The Story of the Lost Child
Elena Ferrante
Ann Goldstein, Translator

(Europa Editions)
It's a pot-boiler, a soap opera, a plot-driven novel that has the high-falutin' literary world (which considers itself above this sort of nonsense) mesmerized. It's a novel (or in this case, a set of novels) that bridges the difference between high- and middle-brow. It is, at the same time, resolutely familiar and totally new. But how? Nobody seems to really have an answer to that simple question.

As befits a pot-boiler, there is no shortage of plot twists --- in fact, people get murdered so often, the murders barely rate a mention.

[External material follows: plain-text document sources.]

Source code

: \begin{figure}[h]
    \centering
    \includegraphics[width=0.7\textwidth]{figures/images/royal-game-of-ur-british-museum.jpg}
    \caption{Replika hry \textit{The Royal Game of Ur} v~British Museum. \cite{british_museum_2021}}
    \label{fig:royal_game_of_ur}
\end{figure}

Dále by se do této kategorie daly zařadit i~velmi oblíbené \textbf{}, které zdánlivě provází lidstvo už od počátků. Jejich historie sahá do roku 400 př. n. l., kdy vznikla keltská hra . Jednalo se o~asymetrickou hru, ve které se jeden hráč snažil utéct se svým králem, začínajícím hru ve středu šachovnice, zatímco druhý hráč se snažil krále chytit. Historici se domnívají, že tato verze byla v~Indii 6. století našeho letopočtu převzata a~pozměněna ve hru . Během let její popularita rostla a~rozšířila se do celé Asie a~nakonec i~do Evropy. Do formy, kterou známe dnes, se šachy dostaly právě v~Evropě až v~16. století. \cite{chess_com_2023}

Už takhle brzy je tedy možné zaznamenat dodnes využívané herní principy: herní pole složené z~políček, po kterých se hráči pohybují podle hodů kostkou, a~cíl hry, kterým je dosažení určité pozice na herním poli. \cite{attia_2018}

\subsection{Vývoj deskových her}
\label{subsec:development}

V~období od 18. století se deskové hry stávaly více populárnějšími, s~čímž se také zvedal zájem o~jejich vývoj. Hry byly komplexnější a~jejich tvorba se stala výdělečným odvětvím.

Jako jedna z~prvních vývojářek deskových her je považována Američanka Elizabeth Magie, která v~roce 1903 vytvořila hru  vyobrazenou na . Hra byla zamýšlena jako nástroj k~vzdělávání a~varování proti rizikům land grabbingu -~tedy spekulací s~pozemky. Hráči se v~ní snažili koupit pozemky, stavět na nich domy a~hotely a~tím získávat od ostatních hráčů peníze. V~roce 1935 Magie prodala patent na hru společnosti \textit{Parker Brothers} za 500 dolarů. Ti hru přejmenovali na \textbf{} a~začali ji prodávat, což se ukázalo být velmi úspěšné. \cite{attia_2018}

The crime always seems justified because the victims, like everyone else in Naples, are always guilty. The killers are never caught because the murder is only the outward manifestation of the seething societal malevolence. It just is the way it is. Move along, nothing special here.

Elena's boyfriend/husband is discovered screwing the unattractive maid, the ineluctable logic of the penis obliterating both sense and the last shreds of a relationship. And the disappearance of the child is told almost in retrospect, all of the anxious horror drained from the moment-by-moment nightmare. The reality of a small lapse of attention is too awful to recount. The horror is seen through a set of mirrors; it is never seen face-on.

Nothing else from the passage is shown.